*What you need to do*. From the listing below, reproduce word for word the part that opens with the line containing "GROWTH MINDSET ?**" and closes with the line containing "Growth mindest is"; reproduce nothing else.

*Working data*.

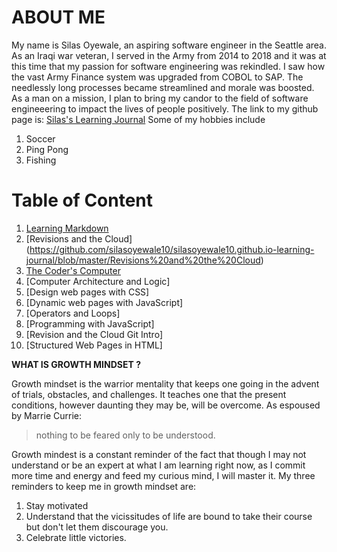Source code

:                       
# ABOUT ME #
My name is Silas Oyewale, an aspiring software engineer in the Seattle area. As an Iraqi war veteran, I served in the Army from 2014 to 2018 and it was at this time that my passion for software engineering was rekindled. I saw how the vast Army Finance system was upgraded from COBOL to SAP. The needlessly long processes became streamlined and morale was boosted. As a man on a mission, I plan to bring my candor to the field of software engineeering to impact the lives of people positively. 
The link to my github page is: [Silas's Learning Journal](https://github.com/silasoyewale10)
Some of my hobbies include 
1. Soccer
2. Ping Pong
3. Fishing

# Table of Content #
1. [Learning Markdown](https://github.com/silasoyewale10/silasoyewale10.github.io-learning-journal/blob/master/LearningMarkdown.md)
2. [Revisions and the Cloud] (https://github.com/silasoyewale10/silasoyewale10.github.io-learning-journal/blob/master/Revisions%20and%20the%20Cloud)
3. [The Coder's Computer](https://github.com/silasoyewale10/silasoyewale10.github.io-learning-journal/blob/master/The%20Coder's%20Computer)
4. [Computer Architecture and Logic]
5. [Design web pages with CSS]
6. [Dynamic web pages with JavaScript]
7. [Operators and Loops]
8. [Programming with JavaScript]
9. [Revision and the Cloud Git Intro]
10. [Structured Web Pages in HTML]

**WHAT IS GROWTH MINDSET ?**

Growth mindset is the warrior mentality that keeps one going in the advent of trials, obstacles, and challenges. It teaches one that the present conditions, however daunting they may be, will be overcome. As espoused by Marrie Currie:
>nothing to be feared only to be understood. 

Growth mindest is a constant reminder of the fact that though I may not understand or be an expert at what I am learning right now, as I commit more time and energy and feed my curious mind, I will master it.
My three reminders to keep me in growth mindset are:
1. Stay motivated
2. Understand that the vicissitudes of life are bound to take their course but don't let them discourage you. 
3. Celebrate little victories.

---

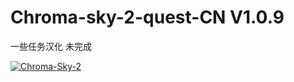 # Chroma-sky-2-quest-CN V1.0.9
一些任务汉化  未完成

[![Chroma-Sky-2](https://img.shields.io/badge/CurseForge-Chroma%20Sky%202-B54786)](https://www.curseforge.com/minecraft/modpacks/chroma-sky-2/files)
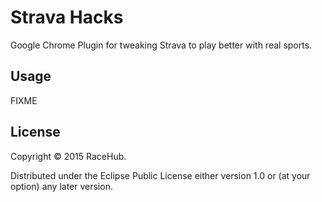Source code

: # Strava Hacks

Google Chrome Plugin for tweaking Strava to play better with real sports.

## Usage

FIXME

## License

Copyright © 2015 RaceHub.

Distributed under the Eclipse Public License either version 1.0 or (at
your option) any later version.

*Written reply*.
**WHAT IS GROWTH MINDSET ?**

Growth mindset is the warrior mentality that keeps one going in the advent of trials, obstacles, and challenges. It teaches one that the present conditions, however daunting they may be, will be overcome. As espoused by Marrie Currie:
>nothing to be feared only to be understood. 

Growth mindest is a constant reminder of the fact that though I may not understand or be an expert at what I am learning right now, as I commit more time and energy and feed my curious mind, I will master it.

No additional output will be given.